Cutibacterium acnes thrives in anaerobic environments and plays a role in acne vulgaris and the emergence of antibiotic-resistant strains. To maintain membrane fluidity and protect against toxins under anaerobic conditions, C. acnes balances branched-chain fatty acids (BCFAs) and straight-chain fatty acids, produced by its fatty acid synthase. In this study, we investigated the molecular mechanisms of fatty acid synthesis in C. acnes by determining the first-solution structure and dynamics of the acyl carrier protein (CaACP) using NMR spectroscopy.

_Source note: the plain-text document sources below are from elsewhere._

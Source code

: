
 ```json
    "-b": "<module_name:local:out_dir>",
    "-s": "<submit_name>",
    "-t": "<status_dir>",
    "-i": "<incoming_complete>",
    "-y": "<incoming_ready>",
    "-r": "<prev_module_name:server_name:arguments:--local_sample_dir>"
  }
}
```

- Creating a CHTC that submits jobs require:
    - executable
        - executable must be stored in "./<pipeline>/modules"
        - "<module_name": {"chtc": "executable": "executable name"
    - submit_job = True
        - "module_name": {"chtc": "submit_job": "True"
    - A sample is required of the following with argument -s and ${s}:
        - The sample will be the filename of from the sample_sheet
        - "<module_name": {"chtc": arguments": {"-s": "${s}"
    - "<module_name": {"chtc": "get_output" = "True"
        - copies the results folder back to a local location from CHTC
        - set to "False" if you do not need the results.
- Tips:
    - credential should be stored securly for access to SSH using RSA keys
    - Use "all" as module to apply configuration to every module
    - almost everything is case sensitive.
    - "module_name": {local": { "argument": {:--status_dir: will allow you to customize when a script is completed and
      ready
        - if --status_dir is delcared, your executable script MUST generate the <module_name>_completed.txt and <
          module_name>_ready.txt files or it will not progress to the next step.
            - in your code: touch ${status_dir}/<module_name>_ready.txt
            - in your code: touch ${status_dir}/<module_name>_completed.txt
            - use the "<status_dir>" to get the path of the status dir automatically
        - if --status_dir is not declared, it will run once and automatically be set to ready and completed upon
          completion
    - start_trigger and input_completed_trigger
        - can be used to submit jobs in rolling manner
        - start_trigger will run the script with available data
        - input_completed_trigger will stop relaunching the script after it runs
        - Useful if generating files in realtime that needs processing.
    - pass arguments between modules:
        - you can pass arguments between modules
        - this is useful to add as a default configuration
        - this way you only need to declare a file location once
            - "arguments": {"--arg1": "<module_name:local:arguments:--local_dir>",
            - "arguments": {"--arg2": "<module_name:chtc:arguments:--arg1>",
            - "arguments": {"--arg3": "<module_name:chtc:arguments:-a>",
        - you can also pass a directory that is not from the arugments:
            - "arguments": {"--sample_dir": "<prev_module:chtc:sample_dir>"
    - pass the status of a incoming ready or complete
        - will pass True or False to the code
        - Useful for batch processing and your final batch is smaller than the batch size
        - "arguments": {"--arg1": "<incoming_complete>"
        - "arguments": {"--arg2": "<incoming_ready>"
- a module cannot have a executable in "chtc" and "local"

Our analyses, integrating backbone dynamics and molecular dynamics simulations, revealed that CaACP contains two distinct subpockets that facilitate effective acyl chain transport, with critical residues—Met11, Ile46, and Cys50—regulating the binding cavity structure. Molecular dynamics simulations showed dynamic conformational changes within the protein, especially in the α2α3 loop, influencing substrate entry and binding. These movements align with the backbone relaxation data, indicating a conformational exchange in residues Phe32, Val56, and Ile58. A structural switch involving the orientation of Met11 and Cys50 adjusts the acyl chain positioning within these subpockets, promoting the deep sequestration of long fatty acid chains and BCFAs. These insights advance our understanding of C. acnes’ survival mechanisms and suggest potential therapeutic targets for combating antibiotic-resistant bacterial strains. [Display omitted] •The ACP structure in C. acnes reveals two subpockets for fatty acid transport.•Met11, Ile46, and Cys50 expand binding cavities for BCFAs and long acyl chains.•The structural switch formed by Met11 and Cys50 regulates acyl chain arrangement.•MD simulation and spin relaxation show substrate entry and sequestration dynamics.•Unique features of CaACP suggest new targets for antibiotic-resistant C. acnes.